Baddegama
Sri Lanka
, 130 min
Shown in 1981
CREDITS
OTHER
A fine cinematic adaptation of Leonard Woolf's novel, The Village in the Jungle is a work that is considered to be one of the best observations of Asian life written by a foreigner from the West. Woolf (husband of Virginia) had worked as a civil servant from 1904-11, in what was then the prized British colony of Ceylon (now independent Sri Lanka). In both novel and film, one sees a portrayal of life in a doomed jungle settlement in the arid areas of southern Sri Lanka. Peries, the leading film director in this country, established Sri Lankan cinema in 1957 with Rekava and over the years has proven that the rich culture of this country supplies uniquely dramatic material for films. The Village in the Jungle, well known in Sri Lanka, has been a pet project of Peries' for a decade. He wanted to capture the force of the book; the impossible economic conditions in which the villagers live and the terrifying surroundings of the jungle.
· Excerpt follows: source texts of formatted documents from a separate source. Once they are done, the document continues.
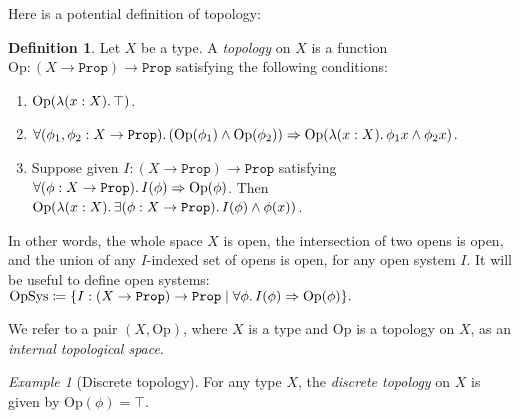 \documentclass[11pt, oneside, article]{memoir}
\theoremstyle{plain}
\theoremstyle{definition}
\newtheorem{definition}[theorem]{Definition}
\theoremstyle{remark}
\newtheorem{example}[theorem]{Example}
\newcommand{\const}[1]{\mathtt{#1}}
\newcommand{\Set}[1]{\mathrm{#1}}
\newcommand{\Prop}{\const{Prop}}
\newcommand{\Op}{\Set{Op}}
\newcommand{\imp}{\Rightarrow}
\begin{document}

Here is a potential definition of topology:
\begin{definition}
Let $X$ be a type. A \emph{topology} on $X$ is a function $\Op:(X\to\Prop)\to\Prop$ satisfying the following conditions:
\begin{enumerate}
	\item $\Op(\lambda(x:X)\ldotp\top)$.
	\item $\forall(\phi_1,\phi_2:X\to\Prop)\ldotp(\Op(\phi_1)\wedge\Op(\phi_2))\imp\Op(\lambda(x:X)\ldotp\phi_1 x\wedge\phi_2 x)$.
	\item Suppose given $I:(X\to\Prop)\to\Prop$ satisfying $\forall(\phi:X\to\Prop)\ldotp I(\phi)\imp\Op(\phi)$. Then $\Op(\lambda(x:X)\ldotp\exists(\phi:X\to\Prop)\ldotp I(\phi)\wedge\phi (x))$.
\end{enumerate}
In other words, the whole space $X$ is open, the intersection of two opens is open, and the union of any $I$-indexed set of opens is open, for any open system $I$. It will be useful to define open systems: $\mathrm{OpSys}\coloneqq\{I:(X\to\Prop)\to\Prop\mid\forall \phi\ldotp I(\phi)\imp\Op(\phi)\}.$

We refer to a pair $(X,\Op)$, where $X$ is a type and $\Op$ is a topology on $X$, as an \emph{internal topological space}.
\end{definition}

\begin{example}[Discrete topology]
For any type $X$, the \emph{discrete topology} on $X$ is given by $\Op(\phi)=\top$.
\end{example}
\end{document}
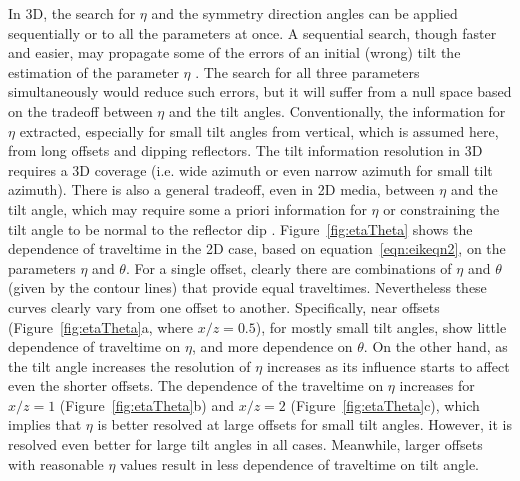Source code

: In 3D, the search for $\eta$ and the symmetry direction angles can be applied  
sequentially or  to all the parameters at once. A sequential search, though
faster and easier, may propagate some of the errors of an initial
(wrong) tilt  the estimation of the parameter $\eta$ \cite[]{ttt}. The
search for all three parameters simultaneously would reduce such errors, but it will suffer from a null space based on the tradeoff between
$\eta$ and the tilt angles. Conventionally, the information for $\eta$   extracted, especially for small tilt angles from vertical,
which is assumed here, from long offsets and dipping reflectors. The tilt information resolution in 3D requires a 3D coverage
(i.e. wide azimuth or even narrow azimuth for small tilt azimuth). There is also a general tradeoff, even in 2D media, between $\eta$ and the
tilt angle, which may require some a priori information for $\eta$ or constraining the tilt angle to be normal to the reflector dip \cite[]{SEG-2000-09650968}.
Figure~\ref{fig:etaTheta} shows the dependence of traveltime in the 2D case, based on equation~\ref{eqn:eikeqn2}, on the 
parameters $\eta$ and $\theta$. For a single offset, clearly there are combinations of $\eta$ and $\theta$ (given by the contour lines) that provide
equal traveltimes. Nevertheless these curves clearly vary from one offset to another. Specifically, near offsets (Figure~\ref{fig:etaTheta}a,
where $x/z=0.5$), for mostly small tilt angles, show little
dependence of traveltime on $\eta$, and more dependence on $\theta$. 
On the other hand, as the tilt angle increases the resolution of $\eta$ increases as
its influence starts to affect even the shorter offsets. The dependence of the traveltime
on $\eta$ increases for $x/z=1$ (Figure~\ref{fig:etaTheta}b) and $x/z=2$ 
(Figure~\ref{fig:etaTheta}c), which implies that $\eta$ is better resolved at large offsets for small tilt angles. However, it is resolved even better for
large tilt angles in all cases. Meanwhile, larger offsets with reasonable $\eta$ values result in less dependence of  traveltime on tilt angle.

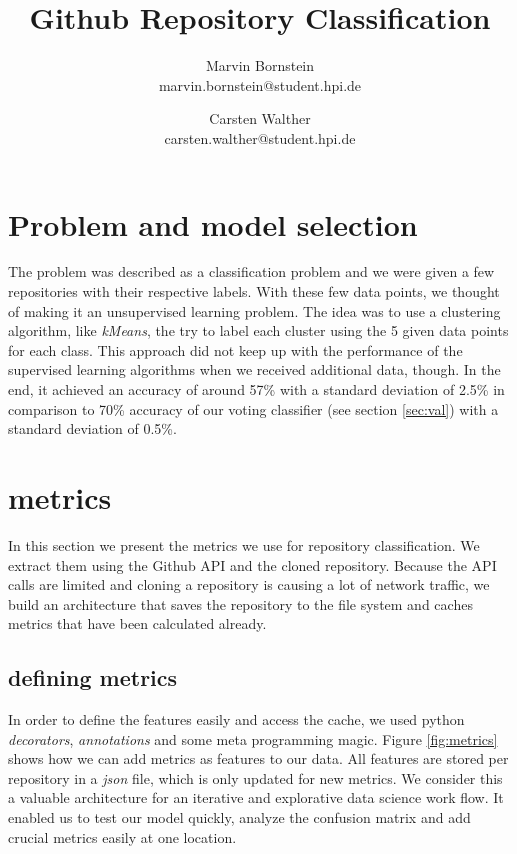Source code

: \documentclass[a4paper]{scrartcl}
\title{Github Repository Classification}
\author{Marvin Bornstein\\ marvin.bornstein@student.hpi.de \and Carsten Walther\\ carsten.walther@student.hpi.de}
\begin{document}
\maketitle

\section{Problem and model selection} %
\label{sec:problem_and_model_selection}

The problem was described as a classification problem and we were given a few repositories with their respective labels. With these few data points, we thought of making it an unsupervised learning problem. The idea was to use a clustering algorithm, like \emph{kMeans}, the try to label each cluster using the 5 given data points for each class. This approach did not keep up with the performance of the supervised learning algorithms when we received additional data, though. In the end, it achieved an accuracy of around 57\% with a standard deviation of 2.5\% in comparison to 70\% accuracy of our voting classifier (see section \ref{sec:val}) with a standard deviation of 0.5\%.


\section{metrics} %
\label{sec:metrics}

In this section we present the metrics we use for repository classification. We extract them using the Github API and the cloned repository. Because the API calls are limited and cloning a repository is causing a lot of network traffic, we build an architecture that saves the repository to the file system and caches metrics that have been calculated already.

	\subsection{defining metrics} %
	\label{sub:defining_metrics}
	
	In order to define the features easily and access the cache, we used python \emph{decorators}, \emph{annotations} and some meta programming magic. Figure \ref{fig:metrics} shows how we can add metrics as features to our data. All features are stored per repository in a \emph{json} file, which is only updated for new metrics. We consider this a valuable architecture for an iterative and explorative data science work flow. It enabled us to test our model quickly, analyze the confusion matrix and add crucial metrics easily at one location.
\end{document}
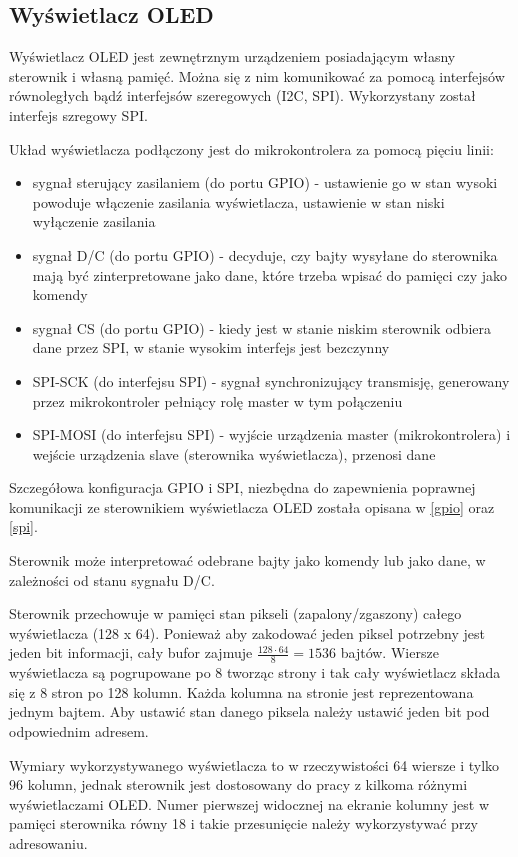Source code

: \subsection{Wyświetlacz OLED}
Wyświetlacz OLED jest zewnętrznym urządzeniem posiadającym własny sterownik i własną pamięć. Można się z nim komunikować za pomocą interfejsów równoległych bądź interfejsów szeregowych (I2C, SPI). Wykorzystany został interfejs szregowy SPI.

Układ wyświetlacza podłączony jest do mikrokontrolera za pomocą pięciu linii:
\begin{itemize}
    \item sygnał sterujący zasilaniem (do portu GPIO) - ustawienie go w stan wysoki powoduje włączenie zasilania wyświetlacza, ustawienie w stan niski wyłączenie zasilania
    \item sygnał D/C (do portu GPIO) - decyduje, czy bajty wysyłane do sterownika mają być zinterpretowane jako dane, które trzeba wpisać do pamięci czy jako komendy
    \item sygnał CS (do portu GPIO) - kiedy jest w stanie niskim sterownik odbiera dane przez SPI, w stanie wysokim interfejs jest bezczynny
    \item SPI-SCK (do interfejsu SPI) - sygnał synchronizujący transmisję, generowany przez mikrokontroler pełniący rolę master w tym połączeniu
    \item SPI-MOSI (do interfejsu SPI) - wyjście urządzenia master (mikrokontrolera) i wejście urządzenia slave (sterownika wyświetlacza), przenosi dane
\end{itemize}

Szczegółowa konfiguracja GPIO i SPI, niezbędna do zapewnienia poprawnej komunikacji ze sterownikiem wyświetlacza OLED została opisana w \ref{gpio} oraz \ref{spi}.

Sterownik może interpretować odebrane bajty jako komendy lub jako dane, w zależności od stanu sygnału D/C.

Sterownik przechowuje w pamięci stan pikseli (zapalony/zgaszony) całego wyświetlacza (128 x 64). Ponieważ aby zakodować jeden piksel potrzebny jest jeden bit informacji, cały bufor zajmuje $\frac{128 \cdot 64}{8}=1536$ bajtów. Wiersze wyświetlacza są pogrupowane po 8 tworząc strony i tak cały wyświetlacz składa się z 8 stron po 128 kolumn. Każda kolumna na stronie jest reprezentowana jednym bajtem. Aby ustawić stan danego piksela należy ustawić jeden bit pod odpowiednim adresem.

Wymiary wykorzystywanego wyświetlacza to w rzeczywistości 64 wiersze i tylko 96 kolumn, jednak sterownik jest dostosowany do pracy z kilkoma różnymi wyświetlaczami OLED. Numer pierwszej widocznej na ekranie kolumny jest w pamięci sterownika równy 18 i takie przesunięcie należy wykorzystywać przy adresowaniu.

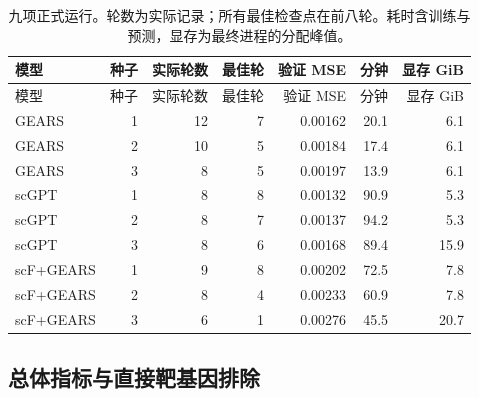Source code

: {\footnotesize\linespread{1}\selectfont\setlength{\tabcolsep}{4pt}\renewcommand{\arraystretch}{1.08}\begin{longtable}{lrrrrrr}\caption{九项正式运行。轮数为实际记录；所有最佳检查点在前八轮。耗时含训练与预测，显存为最终进程的分配峰值。}\\\toprule 模型 & 种子 & 实际轮数 & 最佳轮 & 验证 MSE & 分钟 & 显存 GiB\\\midrule\endfirsthead\toprule 模型 & 种子 & 实际轮数 & 最佳轮 & 验证 MSE & 分钟 & 显存 GiB\\\midrule\endhead
GEARS & 1 & 12 & 7 & 0.00162 & 20.1 & 6.1\\
GEARS & 2 & 10 & 5 & 0.00184 & 17.4 & 6.1\\
GEARS & 3 & 8 & 5 & 0.00197 & 13.9 & 6.1\\
scGPT & 1 & 8 & 8 & 0.00132 & 90.9 & 5.3\\
scGPT & 2 & 8 & 7 & 0.00137 & 94.2 & 5.3\\
scGPT & 3 & 8 & 6 & 0.00168 & 89.4 & 15.9\\
scF+GEARS & 1 & 9 & 8 & 0.00202 & 72.5 & 7.8\\
scF+GEARS & 2 & 8 & 4 & 0.00233 & 60.9 & 7.8\\
scF+GEARS & 3 & 6 & 1 & 0.00276 & 45.5 & 20.7\\
\bottomrule\end{longtable}}
\clearpage\subsection{总体指标与直接靶基因排除}
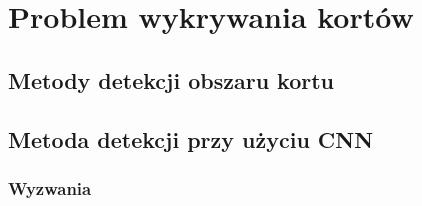 \chapter{Problem wykrywania kortów}

\section{Metody detekcji obszaru kortu}

\section{Metoda detekcji przy użyciu CNN}

\subsection{Wyzwania}
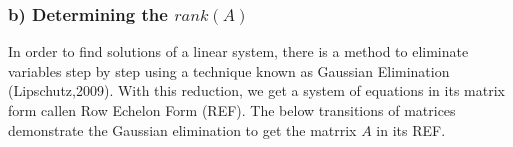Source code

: \documentclass[a4paper]{report}
\begin{document}
\vspace{3mm}

\subsubsection*{b) Determining the $rank(A)$}

In order to find solutions of a linear system, there is a method to eliminate variables step by step using a technique known as Gaussian Elimination (Lipschutz,2009). With this reduction, we get a system of equations in its matrix form callen Row Echelon Form (REF). The below transitions of matrices demonstrate the Gaussian elimination to get the matrrix $A$ in its REF.

\newpage

\vspace{10mm}
\end{document}
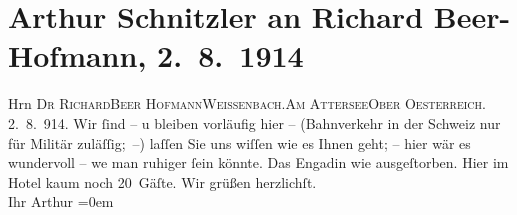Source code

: 

         
         \renewcommand{\erwaehntePersonen}{Personen: Richard Beer-Hofmann}
         \renewcommand{\erwaehnteOrte}{Orte: Attersee, Celerina, Cresta Palace, Engadin, Oberösterreich, Schweiz, Weißenbach am Attersee}
         \renewcommand{\erwaehnteWerke}{}
               \section[Arthur Schnitzler an Richard Beer-Hofmann, 2. 8. 1914]{ Arthur Schnitzler an Richard Beer-Hofmann, 2. 8. 1914}\nopagebreak{}\rehead{ }\begin{ledgroupsized}[t]{13cm}\normalsize\beginnumbering \toendnotes[C]{\smallbreak\pagebreak[2]} 
\toendnotes[C]{\smallbreak}\pstart{}{\pb}Hrn \textsc{Dr Richard}\pend{}\pstart{}\textsc{Beer Hofmann}\pend{}\pstart{}\textsc{Weissenbach.}\pend{}\pstart{}\textsc{Am Attersee}\pend{}\pstart{}\textsc{Ober Oesterreich}.\pend{}{\bigskip}\pstart
           \noindent{}\centering{}{\pb}\textcolor{gray}{\textbf{\label{T_L02189-1v}\label{T_L02189-1h}}}\pend
           \pstart
           {\pb}2. 8. 914. Wir ſind – u bleiben vorläufig hier –
               (Bahnverkehr in der Schweiz nur für Militär
               zuläſſig; –) laſſen Sie uns wiſſen wie es Ihnen geht; – hier wär es wundervoll – we{\geminationn} man ruhiger {\pb}ſein
               könnte. Das Engadin wie ausgeſtorben. Hier im
                  Hotel kaum noch 20 Gäſte.\pend
           \pstart
           Wir grüßen herzlichſt.{\\[\baselineskip]}Ihr \spacefill\mbox{Arthur}\pend
           \leftskip=0em{}
         
         \endnumbering{}\end{ledgroupsized}  \newcommand{\dateiname}{L02189}\newcommand{\titel}{Arthur Schnitzler an Richard Beer-Hofmann, 2. 8. 1914}\newcommand{\editorInnen}{Martin Anton Müller und Gerd-Hermann Susen}
      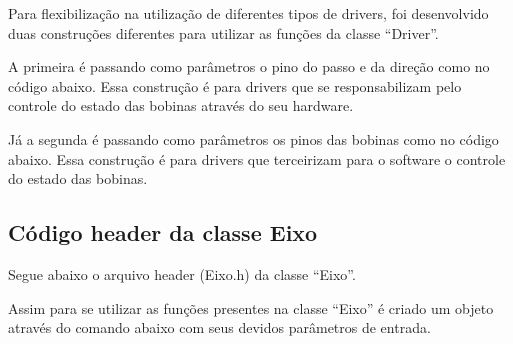 {{{{
{

Para flexibilização na utilização de diferentes tipos de drivers, foi desenvolvido 
duas construções diferentes para utilizar as funções da classe “Driver”.

A primeira é passando como parâmetros o pino do passo e da direção como no código abaixo.
Essa construção é para drivers que se responsabilizam pelo controle do estado 
das bobinas através do seu hardware.

{

Já a segunda é passando como parâmetros os pinos das bobinas como no código abaixo.
Essa construção é para drivers que terceirizam para o software o controle
do estado das bobinas.

{

\subsection{Código header da classe Eixo}\label{subsec:reseixo}

Segue abaixo o arquivo header (Eixo.h) da classe “Eixo”.

{

Assim para se utilizar as funções presentes na classe “Eixo” é criado um objeto 
através do comando abaixo com seus devidos parâmetros de entrada.

{

}}}}}}}}}
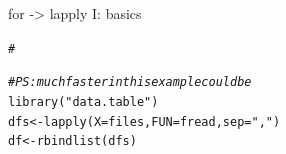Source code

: \documentclass[xcolor=table,       handout,    xcolor=dvipsnames]{beamer}\usepackage[]{graphicx}\usepackage[]{color}
\makeatletter
\newcommand{\hlstr}[1]{\textcolor[rgb]{0.545,0.137,0.137}{#1}}
\newcommand{\hlcom}[1]{\textcolor[rgb]{0,0.392,0}{\textit{#1}}}
\newcommand{\hlstd}[1]{\textcolor[rgb]{0,0,0}{#1}}
\newcommand{\hlkwb}[1]{\textcolor[rgb]{0,0,0}{#1}}
\newcommand{\hlkwc}[1]{\textcolor[rgb]{1,0,1}{#1}}
\newcommand{\hlkwd}[1]{\textcolor[rgb]{0,0,1}{#1}}
\newenvironment{kframe}{%
 \def\at@end@of@kframe{}%
 \ifinner\ifhmode%
  \def\at@end@of@kframe{\end{minipage}}%
  \begin{minipage}{\columnwidth}%
 \fi\fi%
 \def\FrameCommand##1{\hskip\@totalleftmargin \hskip-\fboxsep
 \colorbox{shadecolor}{##1}\hskip-\fboxsep
     \hskip-\linewidth \hskip-\@totalleftmargin \hskip\columnwidth}%
 \MakeFramed {\advance\hsize-\width
   \@totalleftmargin\z@ \linewidth\hsize
   \@setminipage}}%
 {\par\unskip\endMakeFramed%
 \at@end@of@kframe}
\newenvironment{knitrout}{}{} %
\makeatother
\begin{document}
\begin{frame}[fragile]{for -> lapply I: basics}
\begin{knitrout}
\begin{kframe}
\begin{alltt}
\hlcom{#}
\end{alltt}
\end{kframe}
\end{knitrout}
\pause \vspace{-2.7em}
\begin{knitrout}
\color{fgcolor}\begin{kframe}
\begin{alltt}
\hlcom{# PS: much faster in this example could be}
\hlkwd{library}\hlstd{(}\hlstr{"data.table"}\hlstd{)}
\hlstd{dfs} \hlkwb{<-} \hlkwd{lapply}\hlstd{(}\hlkwc{X}\hlstd{=files,} \hlkwc{FUN}\hlstd{=fread,} \hlkwc{sep}\hlstd{=}\hlstr{","}\hlstd{)}
\hlstd{df} \hlkwb{<-} \hlkwd{rbindlist}\hlstd{(dfs)}
\end{alltt}
\end{kframe}
\end{knitrout}
\end{frame}

\end{document}
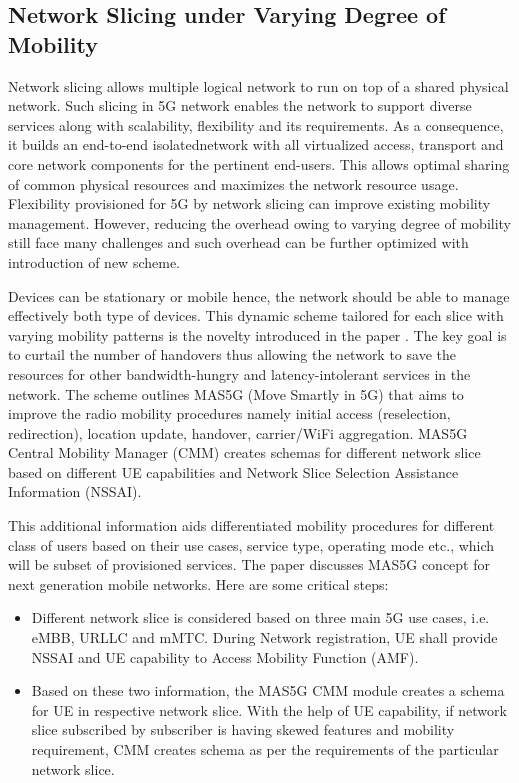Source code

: \begin{multicols}{2}
\subsection{Network Slicing under Varying Degree of Mobility}

Network slicing allows multiple logical network to run on top of a shared physical network. Such slicing in 5G network enables the network to support diverse services along with scalability, flexibility and its requirements. As a consequence, it builds an end-to-end isolated\break network with all virtualized access, transport and core network components for the pertinent end-users. This allows optimal sharing of common physical resources and maximizes the network resource usage. Flexibility provisioned for 5G by network slicing can improve existing mobility management. However, reducing the overhead owing to varying degree of mobility still face many challenges and such overhead can be further optimized with introduction of new scheme.

Devices can be stationary or mobile hence, the network should be able to manage effectively both type of devices. This dynamic scheme tailored for each slice with varying mobility patterns is the novelty introduced in the paper \cite{art1-key01}. The key goal is to curtail the number of handovers thus allowing the network to save the resources for other bandwidth-hungry and latency-intolerant services in the network. The scheme outlines MAS5G (Move Smartly in 5G) that aims to improve the radio mobility procedures  namely initial access (reselection, redirection), location update, handover, carrier/WiFi aggregation. MAS5G Central Mobility Manager (CMM) creates schemas for different network slice based on different UE capabilities and Network Slice Selection Assistance Information (NSSAI). 

This additional information aids differentiated mobility procedures for different class of users based on their use cases, service type, operating mode etc., which will be subset of provisioned services. The paper discusses MAS5G concept for next generation mobile networks. Here are some critical steps:
\begin{itemize}
\itemsep=2pt
\item Different network slice is considered based on three main 5G use cases, i.e. eMBB, URLLC and mMTC. During Network registration, UE shall provide NSSAI and UE capability to Access Mobility Function  (AMF).

\item Based on these two information, the MAS5G CMM  module creates a schema for UE in respective network  slice. With the help of UE capability, if network slice subscribed by subscriber is having skewed features and mobility requirement, CMM creates schema as per the requirements of the particular network slice. 


\end{itemize}
\end{multicols}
Although the action occurs in the past, the customs of village life have not changed, and the interplay of human yearnings, exploitation, and superstition is timeless. A village patriarch has two marriageable daughters. He is deeply attached to them and stubbornly refuses to allow them to leave his home; there is always an excuse that they are too young to consider such matters. The situations that arise, overriding his desires and eventually bringing destruction to everyone, are evolved with the deterministic elements of folk drama and classic tragedy. Peries uses symbolism throughout the film, and the environment is beautifully enlivened by unusual images, emphasizing the luxuriant sensuality of the jungle and the beauty of the people themselves. "Is this what one hundred and fifty years of imperialism has brought to these people?" is the kind of thought the film should provoke, according to the director. The greater tragedy, however, is that after 40 years of independence, the villagers' life has not improved at all.